Elisabeth Björk, Senior Vice President, Head of Late-stage Development, Cardiovascular, Renal and Metabolism, BioPharmaceuticals R&D, said: “Heart failure affects approximately 64 million people around the world and about half of those patients will die within five years of diagnosis. These new analyses from the DAPA-HF trial reinforce the science behind FARXIGA as clinically significant across heart failure patient populations and suggest the potential to improve the current standard of care for millions of these patients.”
Across all five analyses, FARXIGA showed improvements versus placebo in the worsening or progression of the disease and improved patient-reported symptoms and quality of life.

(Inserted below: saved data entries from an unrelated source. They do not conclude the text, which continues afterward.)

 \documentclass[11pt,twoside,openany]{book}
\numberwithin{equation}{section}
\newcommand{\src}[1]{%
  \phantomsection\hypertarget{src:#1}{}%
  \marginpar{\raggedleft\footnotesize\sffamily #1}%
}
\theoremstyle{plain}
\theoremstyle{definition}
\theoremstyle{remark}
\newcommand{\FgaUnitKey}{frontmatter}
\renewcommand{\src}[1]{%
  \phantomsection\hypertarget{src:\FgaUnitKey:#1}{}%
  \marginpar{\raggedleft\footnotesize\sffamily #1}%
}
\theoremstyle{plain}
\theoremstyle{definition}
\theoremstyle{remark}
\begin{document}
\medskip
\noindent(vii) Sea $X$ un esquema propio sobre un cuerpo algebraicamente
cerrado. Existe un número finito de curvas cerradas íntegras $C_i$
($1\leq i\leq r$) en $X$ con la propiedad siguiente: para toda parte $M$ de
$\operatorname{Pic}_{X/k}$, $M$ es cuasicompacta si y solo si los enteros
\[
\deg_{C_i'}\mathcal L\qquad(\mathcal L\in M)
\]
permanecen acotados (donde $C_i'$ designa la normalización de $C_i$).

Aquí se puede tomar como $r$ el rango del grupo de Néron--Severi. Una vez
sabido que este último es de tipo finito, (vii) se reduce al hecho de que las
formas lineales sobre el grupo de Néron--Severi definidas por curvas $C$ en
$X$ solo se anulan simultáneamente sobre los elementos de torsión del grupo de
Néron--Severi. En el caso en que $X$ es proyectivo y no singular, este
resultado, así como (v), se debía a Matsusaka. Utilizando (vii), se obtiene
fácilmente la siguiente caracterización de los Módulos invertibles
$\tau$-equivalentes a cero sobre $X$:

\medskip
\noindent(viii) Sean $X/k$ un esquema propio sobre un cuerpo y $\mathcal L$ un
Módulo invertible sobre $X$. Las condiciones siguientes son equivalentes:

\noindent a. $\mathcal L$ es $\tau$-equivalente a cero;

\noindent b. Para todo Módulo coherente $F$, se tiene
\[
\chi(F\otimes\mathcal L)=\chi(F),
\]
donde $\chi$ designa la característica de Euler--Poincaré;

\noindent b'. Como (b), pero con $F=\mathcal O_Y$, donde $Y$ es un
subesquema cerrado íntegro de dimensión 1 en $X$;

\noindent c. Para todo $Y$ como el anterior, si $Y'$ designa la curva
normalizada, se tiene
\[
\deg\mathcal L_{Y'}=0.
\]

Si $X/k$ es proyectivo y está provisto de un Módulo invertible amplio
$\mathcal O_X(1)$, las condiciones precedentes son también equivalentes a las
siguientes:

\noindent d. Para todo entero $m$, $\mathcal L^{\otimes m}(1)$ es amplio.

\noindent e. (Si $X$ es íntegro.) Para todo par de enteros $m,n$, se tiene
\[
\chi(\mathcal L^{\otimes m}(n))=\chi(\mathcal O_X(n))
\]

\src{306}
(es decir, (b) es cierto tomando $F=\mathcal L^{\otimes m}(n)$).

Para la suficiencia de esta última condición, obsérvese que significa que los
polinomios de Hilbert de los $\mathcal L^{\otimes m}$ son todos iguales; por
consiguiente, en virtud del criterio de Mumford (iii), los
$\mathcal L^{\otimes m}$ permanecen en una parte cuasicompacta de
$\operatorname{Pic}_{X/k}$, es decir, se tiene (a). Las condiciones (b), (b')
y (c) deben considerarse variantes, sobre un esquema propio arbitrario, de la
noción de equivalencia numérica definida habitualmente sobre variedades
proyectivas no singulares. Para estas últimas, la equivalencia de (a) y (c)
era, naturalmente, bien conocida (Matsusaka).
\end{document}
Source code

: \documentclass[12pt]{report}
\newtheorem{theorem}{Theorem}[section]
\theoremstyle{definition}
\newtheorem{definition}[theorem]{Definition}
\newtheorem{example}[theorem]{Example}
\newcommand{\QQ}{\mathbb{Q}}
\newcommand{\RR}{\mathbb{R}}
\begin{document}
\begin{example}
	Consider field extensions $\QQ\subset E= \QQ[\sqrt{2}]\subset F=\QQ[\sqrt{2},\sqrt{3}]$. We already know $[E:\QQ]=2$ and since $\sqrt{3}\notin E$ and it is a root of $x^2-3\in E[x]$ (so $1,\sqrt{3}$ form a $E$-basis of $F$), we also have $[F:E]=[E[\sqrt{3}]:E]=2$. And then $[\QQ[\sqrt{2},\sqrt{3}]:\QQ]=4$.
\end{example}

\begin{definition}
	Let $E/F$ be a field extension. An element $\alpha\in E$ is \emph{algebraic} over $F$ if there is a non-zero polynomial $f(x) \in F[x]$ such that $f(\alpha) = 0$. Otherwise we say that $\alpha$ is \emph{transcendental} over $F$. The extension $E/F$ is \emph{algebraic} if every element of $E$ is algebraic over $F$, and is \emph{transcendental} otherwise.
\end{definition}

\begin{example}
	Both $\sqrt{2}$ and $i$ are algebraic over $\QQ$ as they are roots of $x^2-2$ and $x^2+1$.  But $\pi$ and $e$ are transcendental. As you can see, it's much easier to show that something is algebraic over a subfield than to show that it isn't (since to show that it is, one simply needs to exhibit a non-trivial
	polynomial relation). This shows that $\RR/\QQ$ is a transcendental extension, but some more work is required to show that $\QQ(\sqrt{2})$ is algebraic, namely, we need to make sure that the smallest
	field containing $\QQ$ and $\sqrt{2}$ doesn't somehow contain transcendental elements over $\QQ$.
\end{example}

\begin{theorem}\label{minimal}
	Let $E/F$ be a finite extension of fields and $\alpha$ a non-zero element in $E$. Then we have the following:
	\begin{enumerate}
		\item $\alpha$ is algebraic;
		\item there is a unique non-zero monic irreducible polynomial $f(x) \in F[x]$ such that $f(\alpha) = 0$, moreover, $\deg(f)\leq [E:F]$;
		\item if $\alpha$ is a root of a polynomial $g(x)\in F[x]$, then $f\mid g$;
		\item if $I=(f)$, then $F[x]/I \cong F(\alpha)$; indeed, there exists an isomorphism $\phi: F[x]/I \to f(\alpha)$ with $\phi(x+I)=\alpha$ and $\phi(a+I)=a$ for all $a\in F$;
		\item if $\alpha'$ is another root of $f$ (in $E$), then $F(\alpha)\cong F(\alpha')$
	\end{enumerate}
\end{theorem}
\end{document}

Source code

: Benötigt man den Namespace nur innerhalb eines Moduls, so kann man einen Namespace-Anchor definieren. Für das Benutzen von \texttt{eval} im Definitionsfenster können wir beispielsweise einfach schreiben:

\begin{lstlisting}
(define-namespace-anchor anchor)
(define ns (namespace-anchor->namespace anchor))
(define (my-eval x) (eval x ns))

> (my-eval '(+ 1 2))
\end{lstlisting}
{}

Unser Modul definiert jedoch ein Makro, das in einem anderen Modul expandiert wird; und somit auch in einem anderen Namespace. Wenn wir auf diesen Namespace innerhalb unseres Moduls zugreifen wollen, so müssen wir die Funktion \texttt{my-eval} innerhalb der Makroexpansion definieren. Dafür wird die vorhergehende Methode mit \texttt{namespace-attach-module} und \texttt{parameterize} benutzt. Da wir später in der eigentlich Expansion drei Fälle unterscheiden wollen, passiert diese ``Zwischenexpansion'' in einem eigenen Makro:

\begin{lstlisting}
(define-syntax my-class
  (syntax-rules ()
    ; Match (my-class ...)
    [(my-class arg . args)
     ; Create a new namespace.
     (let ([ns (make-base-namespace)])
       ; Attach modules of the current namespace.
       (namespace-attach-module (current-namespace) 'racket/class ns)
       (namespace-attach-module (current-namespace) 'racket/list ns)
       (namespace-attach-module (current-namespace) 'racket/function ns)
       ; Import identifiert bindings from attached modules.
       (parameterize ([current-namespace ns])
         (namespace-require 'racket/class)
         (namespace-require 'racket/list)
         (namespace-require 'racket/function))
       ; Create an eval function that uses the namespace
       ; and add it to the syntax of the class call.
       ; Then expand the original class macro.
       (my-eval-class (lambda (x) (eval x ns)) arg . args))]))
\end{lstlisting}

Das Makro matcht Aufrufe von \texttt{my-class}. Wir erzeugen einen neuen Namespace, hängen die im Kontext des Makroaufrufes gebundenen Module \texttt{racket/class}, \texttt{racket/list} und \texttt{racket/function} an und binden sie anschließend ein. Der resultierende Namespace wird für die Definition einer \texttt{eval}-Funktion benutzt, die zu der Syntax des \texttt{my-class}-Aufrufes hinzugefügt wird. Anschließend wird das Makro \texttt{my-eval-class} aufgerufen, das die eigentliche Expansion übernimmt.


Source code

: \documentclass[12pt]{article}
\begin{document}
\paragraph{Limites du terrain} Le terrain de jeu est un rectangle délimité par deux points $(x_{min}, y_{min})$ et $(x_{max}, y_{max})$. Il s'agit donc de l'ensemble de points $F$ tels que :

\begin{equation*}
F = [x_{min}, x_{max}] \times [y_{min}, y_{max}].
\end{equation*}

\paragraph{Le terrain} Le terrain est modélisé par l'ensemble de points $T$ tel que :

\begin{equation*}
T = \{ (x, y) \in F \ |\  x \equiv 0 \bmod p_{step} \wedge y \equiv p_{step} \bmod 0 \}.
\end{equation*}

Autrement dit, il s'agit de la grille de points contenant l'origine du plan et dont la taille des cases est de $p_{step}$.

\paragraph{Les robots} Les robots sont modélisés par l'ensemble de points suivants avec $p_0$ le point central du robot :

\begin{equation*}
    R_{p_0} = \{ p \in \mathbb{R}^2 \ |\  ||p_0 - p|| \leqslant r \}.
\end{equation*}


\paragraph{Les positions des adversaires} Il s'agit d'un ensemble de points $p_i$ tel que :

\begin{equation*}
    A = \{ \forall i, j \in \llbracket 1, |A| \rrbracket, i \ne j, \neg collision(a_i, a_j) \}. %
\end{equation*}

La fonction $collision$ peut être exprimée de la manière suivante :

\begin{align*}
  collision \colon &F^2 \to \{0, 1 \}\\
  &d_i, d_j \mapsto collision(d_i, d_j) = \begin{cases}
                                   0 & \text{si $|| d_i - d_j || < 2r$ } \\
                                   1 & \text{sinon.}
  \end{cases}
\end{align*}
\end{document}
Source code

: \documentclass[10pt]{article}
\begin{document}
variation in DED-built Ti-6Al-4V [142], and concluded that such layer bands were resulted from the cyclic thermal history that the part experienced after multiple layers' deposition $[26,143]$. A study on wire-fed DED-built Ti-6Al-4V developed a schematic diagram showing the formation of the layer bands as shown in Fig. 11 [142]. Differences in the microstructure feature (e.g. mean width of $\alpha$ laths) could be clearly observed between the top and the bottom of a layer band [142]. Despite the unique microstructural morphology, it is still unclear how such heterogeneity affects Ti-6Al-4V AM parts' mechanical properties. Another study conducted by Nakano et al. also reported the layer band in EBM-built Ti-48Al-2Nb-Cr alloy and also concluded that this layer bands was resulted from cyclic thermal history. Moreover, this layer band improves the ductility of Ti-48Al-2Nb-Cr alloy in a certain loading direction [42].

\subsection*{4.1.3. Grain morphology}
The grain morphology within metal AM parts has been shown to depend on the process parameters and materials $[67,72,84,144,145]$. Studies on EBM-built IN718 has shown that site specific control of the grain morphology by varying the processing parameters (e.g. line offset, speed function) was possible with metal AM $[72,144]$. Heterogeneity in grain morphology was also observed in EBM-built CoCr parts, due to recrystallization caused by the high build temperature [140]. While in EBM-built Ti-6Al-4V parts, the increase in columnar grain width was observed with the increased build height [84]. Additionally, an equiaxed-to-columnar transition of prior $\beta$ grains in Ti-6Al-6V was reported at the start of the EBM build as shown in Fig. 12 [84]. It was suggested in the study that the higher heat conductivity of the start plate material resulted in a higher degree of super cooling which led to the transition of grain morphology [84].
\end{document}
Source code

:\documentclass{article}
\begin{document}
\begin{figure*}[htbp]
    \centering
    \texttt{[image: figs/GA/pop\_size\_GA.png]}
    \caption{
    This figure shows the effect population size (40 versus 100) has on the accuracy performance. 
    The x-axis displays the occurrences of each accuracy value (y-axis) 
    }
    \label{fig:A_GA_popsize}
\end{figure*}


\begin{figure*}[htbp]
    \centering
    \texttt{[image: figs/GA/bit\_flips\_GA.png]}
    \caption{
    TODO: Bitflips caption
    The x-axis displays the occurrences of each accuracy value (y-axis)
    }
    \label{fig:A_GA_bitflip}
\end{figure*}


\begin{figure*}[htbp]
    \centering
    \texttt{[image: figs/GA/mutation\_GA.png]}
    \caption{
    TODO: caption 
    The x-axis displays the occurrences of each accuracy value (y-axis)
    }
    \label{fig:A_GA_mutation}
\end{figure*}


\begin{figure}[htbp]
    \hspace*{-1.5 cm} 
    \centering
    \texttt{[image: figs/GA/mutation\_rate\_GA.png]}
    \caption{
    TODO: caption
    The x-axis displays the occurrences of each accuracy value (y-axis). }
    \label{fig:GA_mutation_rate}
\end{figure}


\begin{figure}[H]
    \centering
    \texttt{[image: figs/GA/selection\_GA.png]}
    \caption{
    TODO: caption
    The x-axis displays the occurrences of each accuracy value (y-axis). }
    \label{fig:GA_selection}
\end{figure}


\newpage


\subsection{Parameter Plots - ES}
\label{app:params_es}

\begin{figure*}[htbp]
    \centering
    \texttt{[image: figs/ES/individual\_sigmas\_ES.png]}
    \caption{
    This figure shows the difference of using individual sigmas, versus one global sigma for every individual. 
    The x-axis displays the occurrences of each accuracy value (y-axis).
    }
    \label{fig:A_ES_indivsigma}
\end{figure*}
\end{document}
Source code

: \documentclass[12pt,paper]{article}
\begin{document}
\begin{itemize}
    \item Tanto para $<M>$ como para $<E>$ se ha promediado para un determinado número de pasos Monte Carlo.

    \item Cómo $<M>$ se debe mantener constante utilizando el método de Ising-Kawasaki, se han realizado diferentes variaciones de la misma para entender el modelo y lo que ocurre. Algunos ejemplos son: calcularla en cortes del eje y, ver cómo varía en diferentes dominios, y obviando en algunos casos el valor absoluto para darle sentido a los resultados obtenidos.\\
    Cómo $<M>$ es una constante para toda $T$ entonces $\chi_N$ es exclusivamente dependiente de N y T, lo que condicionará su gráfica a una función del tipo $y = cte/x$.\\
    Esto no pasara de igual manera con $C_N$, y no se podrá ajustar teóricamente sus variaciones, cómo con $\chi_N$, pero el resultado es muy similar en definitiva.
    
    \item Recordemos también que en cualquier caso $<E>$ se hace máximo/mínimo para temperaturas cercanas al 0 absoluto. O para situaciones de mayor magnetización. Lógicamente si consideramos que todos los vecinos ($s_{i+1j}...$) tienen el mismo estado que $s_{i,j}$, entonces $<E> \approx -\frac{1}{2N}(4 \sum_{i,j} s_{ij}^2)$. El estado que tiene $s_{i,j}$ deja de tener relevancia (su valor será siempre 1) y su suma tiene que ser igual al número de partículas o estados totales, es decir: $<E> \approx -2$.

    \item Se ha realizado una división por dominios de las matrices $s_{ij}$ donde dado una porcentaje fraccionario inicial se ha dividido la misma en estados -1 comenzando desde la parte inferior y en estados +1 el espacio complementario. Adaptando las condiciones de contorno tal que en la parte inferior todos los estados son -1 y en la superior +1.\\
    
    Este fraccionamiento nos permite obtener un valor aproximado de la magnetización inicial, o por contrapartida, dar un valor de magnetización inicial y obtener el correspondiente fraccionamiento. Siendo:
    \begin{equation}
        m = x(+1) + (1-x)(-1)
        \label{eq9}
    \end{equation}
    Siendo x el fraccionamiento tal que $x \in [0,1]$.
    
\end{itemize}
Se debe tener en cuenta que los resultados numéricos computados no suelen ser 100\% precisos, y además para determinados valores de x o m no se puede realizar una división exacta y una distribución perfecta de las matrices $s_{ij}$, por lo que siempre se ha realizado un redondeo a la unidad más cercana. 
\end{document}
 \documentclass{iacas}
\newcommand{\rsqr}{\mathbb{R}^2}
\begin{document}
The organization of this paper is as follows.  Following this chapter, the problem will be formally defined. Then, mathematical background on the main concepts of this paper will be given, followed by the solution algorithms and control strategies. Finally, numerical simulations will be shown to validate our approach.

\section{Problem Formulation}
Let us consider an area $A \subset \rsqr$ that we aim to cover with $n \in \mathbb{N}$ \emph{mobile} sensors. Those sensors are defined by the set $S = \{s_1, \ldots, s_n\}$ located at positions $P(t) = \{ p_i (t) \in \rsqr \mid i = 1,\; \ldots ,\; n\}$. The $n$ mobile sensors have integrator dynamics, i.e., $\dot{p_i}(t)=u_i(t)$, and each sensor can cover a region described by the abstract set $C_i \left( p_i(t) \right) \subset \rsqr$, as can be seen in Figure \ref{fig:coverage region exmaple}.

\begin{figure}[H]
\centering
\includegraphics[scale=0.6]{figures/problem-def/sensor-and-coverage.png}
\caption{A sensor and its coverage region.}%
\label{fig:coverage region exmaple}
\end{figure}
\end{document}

The Dapagliflozin and Prevention of Adverse-outcomes in Heart Failure Trial (DAPA-HF): Results in Nondiabetic Patients subgroup analysis showed that FARXIGA reduced the risk of the primary composite endpoint compared to placebo in patients with HFrEF without T2D. This analysis evaluated the primary composite and its components and secondary endpoints in a subgroup of patients without T2D. With FARXIGA, the relative risk of the composite of worsening of HF or CV death was reduced by 27% among participants without diabetes (absolute risks 9.2% vs 12.7%, n=2605; HR 0.73 [95% CI 0.60, 0.88]) and by 25% in patients with diabetes (14.6% vs 19.4%, n=2139; HR 0.75 [95% CI 0.63, 0.90]). All components contributed to the overall result. The data suggest that FARXIGA has the potential to be a treatment for patients with HFrEF both with and without T2D.